*YOUR GOAL:*
Once you find the line with "#### 声明哪个模块被加载" in the entries below, return exactly every line from it through the line with "A possible list".

┌──

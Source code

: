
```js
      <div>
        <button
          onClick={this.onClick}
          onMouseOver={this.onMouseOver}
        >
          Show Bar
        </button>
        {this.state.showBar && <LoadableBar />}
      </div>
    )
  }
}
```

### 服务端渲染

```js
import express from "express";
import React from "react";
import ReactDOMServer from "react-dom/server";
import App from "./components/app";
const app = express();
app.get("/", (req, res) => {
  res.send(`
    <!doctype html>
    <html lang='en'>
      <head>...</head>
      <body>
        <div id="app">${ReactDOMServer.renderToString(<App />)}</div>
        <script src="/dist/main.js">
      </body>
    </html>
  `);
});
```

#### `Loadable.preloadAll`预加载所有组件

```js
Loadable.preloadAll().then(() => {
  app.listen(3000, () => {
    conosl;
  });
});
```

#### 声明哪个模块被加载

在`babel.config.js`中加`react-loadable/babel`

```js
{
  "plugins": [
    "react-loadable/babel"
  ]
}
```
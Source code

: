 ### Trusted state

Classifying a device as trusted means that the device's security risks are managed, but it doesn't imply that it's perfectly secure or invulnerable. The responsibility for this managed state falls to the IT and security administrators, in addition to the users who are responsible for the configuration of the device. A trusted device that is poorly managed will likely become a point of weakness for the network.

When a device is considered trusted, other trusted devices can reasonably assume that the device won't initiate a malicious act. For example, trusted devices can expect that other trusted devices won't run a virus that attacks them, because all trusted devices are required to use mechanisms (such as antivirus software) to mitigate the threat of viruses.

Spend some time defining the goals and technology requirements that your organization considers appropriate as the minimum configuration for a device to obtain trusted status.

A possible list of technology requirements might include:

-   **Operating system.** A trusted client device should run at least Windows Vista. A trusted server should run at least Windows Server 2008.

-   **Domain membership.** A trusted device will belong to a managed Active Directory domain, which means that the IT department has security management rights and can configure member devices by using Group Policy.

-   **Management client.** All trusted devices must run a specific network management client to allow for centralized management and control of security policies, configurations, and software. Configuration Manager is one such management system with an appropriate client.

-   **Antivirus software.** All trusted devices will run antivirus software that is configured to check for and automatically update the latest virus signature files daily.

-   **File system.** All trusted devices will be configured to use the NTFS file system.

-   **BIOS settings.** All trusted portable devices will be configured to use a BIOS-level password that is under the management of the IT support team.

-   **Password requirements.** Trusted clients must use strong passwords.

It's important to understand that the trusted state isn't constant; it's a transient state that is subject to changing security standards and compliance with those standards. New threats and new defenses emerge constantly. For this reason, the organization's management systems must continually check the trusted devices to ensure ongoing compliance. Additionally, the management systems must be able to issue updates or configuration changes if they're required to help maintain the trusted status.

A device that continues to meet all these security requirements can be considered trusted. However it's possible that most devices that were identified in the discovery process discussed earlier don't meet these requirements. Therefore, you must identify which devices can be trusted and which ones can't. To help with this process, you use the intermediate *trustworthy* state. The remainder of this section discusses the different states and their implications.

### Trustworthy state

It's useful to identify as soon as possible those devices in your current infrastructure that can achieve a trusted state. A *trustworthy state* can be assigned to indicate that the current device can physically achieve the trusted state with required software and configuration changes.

└──

*YOUR RESPONSE:*
#### 声明哪个模块被加载

在`babel.config.js`中加`react-loadable/babel`

```js
{
  "plugins": [
    "react-loadable/babel"
  ]
}
```
Source code

: ### Trusted state

Classifying a device as trusted means that the device's security risks are managed, but it doesn't imply that it's perfectly secure or invulnerable. The responsibility for this managed state falls to the IT and security administrators, in addition to the users who are responsible for the configuration of the device. A trusted device that is poorly managed will likely become a point of weakness for the network.

When a device is considered trusted, other trusted devices can reasonably assume that the device won't initiate a malicious act. For example, trusted devices can expect that other trusted devices won't run a virus that attacks them, because all trusted devices are required to use mechanisms (such as antivirus software) to mitigate the threat of viruses.

Spend some time defining the goals and technology requirements that your organization considers appropriate as the minimum configuration for a device to obtain trusted status.

A possible list of technology requirements might include:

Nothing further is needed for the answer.